**** Supplied records

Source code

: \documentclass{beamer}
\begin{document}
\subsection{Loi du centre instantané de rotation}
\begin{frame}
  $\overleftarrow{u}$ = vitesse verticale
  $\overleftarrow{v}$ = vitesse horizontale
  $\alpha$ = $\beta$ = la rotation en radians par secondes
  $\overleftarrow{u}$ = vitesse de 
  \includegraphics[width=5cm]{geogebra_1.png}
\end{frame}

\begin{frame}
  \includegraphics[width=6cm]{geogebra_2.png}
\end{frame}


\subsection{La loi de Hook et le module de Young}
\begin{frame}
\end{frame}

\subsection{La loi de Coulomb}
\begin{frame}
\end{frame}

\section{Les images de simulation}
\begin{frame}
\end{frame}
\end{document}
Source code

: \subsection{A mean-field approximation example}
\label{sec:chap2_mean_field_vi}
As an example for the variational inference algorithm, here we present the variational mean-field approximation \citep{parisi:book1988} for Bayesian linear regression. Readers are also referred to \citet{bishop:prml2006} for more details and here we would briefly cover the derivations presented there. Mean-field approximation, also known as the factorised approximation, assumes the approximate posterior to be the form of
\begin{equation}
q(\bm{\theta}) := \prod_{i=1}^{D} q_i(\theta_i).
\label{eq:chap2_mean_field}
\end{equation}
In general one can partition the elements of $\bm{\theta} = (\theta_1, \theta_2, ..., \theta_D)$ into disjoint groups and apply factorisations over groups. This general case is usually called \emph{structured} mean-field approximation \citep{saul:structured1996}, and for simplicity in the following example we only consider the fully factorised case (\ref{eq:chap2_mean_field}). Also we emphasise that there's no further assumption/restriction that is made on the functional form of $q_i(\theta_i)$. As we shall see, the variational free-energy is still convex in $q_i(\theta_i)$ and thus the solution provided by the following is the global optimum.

********

*What is being asked:*
Print each record from the listing above exactly as it was given.

*Solution to this problem:*
Source code

: \documentclass{beamer}
\begin{document}
\subsection{Loi du centre instantané de rotation}
\begin{frame}
  $\overleftarrow{u}$ = vitesse verticale
  $\overleftarrow{v}$ = vitesse horizontale
  $\alpha$ = $\beta$ = la rotation en radians par secondes
  $\overleftarrow{u}$ = vitesse de 
  \includegraphics[width=5cm]{geogebra_1.png}
\end{frame}

\begin{frame}
  \includegraphics[width=6cm]{geogebra_2.png}
\end{frame}


\subsection{La loi de Hook et le module de Young}
\begin{frame}
\end{frame}

\subsection{La loi de Coulomb}
\begin{frame}
\end{frame}

\section{Les images de simulation}
\begin{frame}
\end{frame}
\end{document}
Source code

: \subsection{A mean-field approximation example}
\label{sec:chap2_mean_field_vi}
As an example for the variational inference algorithm, here we present the variational mean-field approximation \citep{parisi:book1988} for Bayesian linear regression. Readers are also referred to \citet{bishop:prml2006} for more details and here we would briefly cover the derivations presented there. Mean-field approximation, also known as the factorised approximation, assumes the approximate posterior to be the form of
\begin{equation}
q(\bm{\theta}) := \prod_{i=1}^{D} q_i(\theta_i).
\label{eq:chap2_mean_field}
\end{equation}
In general one can partition the elements of $\bm{\theta} = (\theta_1, \theta_2, ..., \theta_D)$ into disjoint groups and apply factorisations over groups. This general case is usually called \emph{structured} mean-field approximation \citep{saul:structured1996}, and for simplicity in the following example we only consider the fully factorised case (\ref{eq:chap2_mean_field}). Also we emphasise that there's no further assumption/restriction that is made on the functional form of $q_i(\theta_i)$. As we shall see, the variational free-energy is still convex in $q_i(\theta_i)$ and thus the solution provided by the following is the global optimum.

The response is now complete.